_Task goal_. Both the line containing "<tr><td>tbAnimate</td><td>True for animation</td></tr>" and the line containing "### New in 1.0.4" belong to the span. Output exactly that span from the listing below, and nothing outside it.

_Records to process_.
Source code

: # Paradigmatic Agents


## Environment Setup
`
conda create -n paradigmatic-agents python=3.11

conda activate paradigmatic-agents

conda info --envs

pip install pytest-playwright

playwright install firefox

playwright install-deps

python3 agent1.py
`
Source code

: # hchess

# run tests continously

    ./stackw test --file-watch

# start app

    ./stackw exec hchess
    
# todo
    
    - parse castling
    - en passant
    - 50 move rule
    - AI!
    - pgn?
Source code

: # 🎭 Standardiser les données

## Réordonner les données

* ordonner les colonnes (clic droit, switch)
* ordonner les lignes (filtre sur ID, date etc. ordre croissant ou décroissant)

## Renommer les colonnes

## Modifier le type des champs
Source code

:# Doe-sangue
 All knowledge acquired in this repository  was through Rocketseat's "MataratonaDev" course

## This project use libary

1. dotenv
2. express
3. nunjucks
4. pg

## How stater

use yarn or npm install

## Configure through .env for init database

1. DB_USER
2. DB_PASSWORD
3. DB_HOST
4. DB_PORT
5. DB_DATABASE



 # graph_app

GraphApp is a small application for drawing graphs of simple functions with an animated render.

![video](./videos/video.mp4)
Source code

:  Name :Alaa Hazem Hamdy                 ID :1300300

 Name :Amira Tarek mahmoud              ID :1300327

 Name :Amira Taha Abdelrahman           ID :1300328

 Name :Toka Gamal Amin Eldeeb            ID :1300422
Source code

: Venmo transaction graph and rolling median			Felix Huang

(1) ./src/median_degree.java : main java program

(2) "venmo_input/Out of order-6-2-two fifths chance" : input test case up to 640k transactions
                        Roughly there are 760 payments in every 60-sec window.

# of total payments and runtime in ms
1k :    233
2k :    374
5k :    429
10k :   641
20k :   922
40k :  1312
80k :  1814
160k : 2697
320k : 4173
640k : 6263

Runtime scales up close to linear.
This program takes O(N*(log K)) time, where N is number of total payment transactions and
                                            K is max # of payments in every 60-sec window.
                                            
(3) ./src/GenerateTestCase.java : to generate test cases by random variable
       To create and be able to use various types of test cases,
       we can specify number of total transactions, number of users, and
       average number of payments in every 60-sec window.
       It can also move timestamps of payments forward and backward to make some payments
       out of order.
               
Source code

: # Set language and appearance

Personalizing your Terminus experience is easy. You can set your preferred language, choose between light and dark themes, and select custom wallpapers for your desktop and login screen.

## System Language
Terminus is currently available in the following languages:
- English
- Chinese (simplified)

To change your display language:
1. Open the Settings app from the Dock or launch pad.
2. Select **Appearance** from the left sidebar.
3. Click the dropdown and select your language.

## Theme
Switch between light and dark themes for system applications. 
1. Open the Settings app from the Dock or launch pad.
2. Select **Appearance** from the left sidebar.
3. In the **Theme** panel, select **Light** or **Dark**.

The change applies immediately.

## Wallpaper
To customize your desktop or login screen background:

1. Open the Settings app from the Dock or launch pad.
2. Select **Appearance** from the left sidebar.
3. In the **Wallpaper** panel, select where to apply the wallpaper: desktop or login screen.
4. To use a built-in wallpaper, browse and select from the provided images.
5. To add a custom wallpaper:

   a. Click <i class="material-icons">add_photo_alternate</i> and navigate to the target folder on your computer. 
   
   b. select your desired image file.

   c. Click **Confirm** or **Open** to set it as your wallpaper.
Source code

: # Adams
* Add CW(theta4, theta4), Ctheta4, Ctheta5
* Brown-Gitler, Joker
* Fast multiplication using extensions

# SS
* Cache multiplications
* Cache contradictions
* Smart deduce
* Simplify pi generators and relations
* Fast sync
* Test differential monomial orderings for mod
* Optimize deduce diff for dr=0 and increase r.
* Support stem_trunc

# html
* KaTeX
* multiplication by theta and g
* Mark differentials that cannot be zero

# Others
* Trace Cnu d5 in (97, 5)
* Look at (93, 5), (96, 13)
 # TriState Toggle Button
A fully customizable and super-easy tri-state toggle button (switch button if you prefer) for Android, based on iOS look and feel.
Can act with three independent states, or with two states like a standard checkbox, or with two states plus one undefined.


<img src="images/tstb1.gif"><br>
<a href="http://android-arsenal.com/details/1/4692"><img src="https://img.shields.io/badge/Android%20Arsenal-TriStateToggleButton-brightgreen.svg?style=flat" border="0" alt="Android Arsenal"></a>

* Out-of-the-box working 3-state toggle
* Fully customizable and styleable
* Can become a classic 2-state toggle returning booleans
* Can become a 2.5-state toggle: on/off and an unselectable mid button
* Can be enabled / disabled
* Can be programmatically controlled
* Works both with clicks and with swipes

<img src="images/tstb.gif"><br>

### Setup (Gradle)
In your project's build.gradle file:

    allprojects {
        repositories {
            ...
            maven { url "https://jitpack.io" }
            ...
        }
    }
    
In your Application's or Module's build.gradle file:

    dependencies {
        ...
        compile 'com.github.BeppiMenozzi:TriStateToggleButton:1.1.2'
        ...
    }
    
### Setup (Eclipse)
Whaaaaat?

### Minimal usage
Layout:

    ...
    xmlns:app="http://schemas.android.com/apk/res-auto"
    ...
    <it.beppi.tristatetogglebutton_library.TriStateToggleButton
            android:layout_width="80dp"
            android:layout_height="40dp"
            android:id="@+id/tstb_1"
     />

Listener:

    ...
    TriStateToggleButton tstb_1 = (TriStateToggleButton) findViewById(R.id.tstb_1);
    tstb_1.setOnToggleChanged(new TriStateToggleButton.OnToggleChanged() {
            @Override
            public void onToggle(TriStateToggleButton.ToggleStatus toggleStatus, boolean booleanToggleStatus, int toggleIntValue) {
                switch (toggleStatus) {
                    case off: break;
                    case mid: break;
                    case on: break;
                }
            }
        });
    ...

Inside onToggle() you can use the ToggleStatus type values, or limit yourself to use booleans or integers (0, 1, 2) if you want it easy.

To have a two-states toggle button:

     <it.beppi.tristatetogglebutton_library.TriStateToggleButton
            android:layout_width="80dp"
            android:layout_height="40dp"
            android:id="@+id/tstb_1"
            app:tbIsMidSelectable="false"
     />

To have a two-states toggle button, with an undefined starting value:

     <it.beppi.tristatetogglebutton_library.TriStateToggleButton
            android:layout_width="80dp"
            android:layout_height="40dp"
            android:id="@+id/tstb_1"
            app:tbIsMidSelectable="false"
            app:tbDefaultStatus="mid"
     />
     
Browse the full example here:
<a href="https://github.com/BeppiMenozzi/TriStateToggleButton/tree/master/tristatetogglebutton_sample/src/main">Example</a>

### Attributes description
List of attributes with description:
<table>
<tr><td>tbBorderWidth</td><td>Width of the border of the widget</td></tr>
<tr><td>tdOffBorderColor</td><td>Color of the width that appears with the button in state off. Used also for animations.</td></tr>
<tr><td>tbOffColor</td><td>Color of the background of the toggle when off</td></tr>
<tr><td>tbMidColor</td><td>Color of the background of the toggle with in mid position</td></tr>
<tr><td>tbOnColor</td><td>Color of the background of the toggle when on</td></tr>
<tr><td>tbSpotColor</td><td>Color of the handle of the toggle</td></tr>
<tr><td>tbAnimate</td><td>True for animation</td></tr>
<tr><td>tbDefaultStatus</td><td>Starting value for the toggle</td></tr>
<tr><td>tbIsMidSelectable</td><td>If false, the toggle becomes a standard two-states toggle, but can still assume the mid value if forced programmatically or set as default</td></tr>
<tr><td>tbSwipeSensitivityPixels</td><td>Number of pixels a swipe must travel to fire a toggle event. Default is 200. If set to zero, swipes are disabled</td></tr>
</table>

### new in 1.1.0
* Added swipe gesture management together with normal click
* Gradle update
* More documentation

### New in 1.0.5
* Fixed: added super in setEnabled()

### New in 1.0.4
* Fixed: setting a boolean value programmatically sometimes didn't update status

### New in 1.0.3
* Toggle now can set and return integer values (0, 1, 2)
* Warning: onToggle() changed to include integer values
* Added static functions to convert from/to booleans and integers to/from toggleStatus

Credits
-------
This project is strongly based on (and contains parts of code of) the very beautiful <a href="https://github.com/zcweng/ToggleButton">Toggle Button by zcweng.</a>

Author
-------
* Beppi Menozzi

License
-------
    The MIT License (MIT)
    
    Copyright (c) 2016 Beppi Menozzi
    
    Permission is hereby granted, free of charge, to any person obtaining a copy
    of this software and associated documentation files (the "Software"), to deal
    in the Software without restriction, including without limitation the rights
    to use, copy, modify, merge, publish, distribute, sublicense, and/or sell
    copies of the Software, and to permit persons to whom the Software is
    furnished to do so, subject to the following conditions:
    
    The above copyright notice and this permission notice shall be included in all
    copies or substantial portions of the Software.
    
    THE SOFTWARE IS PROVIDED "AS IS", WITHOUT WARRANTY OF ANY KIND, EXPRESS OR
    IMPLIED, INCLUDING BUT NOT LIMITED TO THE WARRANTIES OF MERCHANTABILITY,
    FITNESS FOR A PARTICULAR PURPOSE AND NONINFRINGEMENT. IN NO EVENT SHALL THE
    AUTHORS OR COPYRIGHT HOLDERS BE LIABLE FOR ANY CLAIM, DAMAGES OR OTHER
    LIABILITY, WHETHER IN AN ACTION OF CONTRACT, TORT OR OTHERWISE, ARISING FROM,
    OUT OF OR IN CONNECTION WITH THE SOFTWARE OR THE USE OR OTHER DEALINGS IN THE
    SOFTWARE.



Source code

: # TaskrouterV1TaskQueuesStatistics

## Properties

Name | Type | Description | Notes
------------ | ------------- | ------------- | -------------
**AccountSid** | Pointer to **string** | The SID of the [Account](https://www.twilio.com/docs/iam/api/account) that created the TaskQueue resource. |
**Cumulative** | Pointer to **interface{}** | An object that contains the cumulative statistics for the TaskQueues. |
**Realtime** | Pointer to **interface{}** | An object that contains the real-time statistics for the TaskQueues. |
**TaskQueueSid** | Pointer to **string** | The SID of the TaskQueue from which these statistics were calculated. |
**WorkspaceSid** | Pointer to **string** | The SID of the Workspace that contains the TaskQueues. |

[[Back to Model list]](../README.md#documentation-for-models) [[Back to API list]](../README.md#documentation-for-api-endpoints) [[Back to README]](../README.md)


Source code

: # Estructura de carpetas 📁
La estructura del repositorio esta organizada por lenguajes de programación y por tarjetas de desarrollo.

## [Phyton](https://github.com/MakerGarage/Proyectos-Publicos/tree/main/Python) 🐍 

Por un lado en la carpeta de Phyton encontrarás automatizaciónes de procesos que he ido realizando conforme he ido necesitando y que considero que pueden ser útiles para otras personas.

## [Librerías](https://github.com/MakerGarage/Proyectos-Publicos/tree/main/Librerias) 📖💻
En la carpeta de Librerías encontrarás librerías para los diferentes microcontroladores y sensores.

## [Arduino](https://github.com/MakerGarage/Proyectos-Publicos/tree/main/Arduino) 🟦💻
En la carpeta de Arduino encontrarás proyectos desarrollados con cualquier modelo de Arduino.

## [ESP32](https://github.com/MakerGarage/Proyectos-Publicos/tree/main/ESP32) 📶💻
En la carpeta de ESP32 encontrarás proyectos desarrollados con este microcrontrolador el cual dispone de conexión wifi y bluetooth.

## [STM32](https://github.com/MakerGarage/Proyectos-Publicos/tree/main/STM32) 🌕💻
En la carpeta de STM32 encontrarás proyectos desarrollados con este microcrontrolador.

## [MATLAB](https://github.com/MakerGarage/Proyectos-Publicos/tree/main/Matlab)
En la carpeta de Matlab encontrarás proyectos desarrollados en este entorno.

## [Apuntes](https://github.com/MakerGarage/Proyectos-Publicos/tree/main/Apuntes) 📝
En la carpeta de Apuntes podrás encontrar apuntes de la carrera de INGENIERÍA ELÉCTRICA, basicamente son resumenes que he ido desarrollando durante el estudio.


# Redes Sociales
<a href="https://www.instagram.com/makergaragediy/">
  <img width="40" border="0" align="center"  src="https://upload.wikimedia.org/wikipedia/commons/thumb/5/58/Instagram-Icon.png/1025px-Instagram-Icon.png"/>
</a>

_Reply to the exercise_.
<tr><td>tbAnimate</td><td>True for animation</td></tr>
<tr><td>tbDefaultStatus</td><td>Starting value for the toggle</td></tr>
<tr><td>tbIsMidSelectable</td><td>If false, the toggle becomes a standard two-states toggle, but can still assume the mid value if forced programmatically or set as default</td></tr>
<tr><td>tbSwipeSensitivityPixels</td><td>Number of pixels a swipe must travel to fire a toggle event. Default is 200. If set to zero, swipes are disabled</td></tr>
</table>

### new in 1.1.0
* Added swipe gesture management together with normal click
* Gradle update
* More documentation

### New in 1.0.5
* Fixed: added super in setEnabled()

### New in 1.0.4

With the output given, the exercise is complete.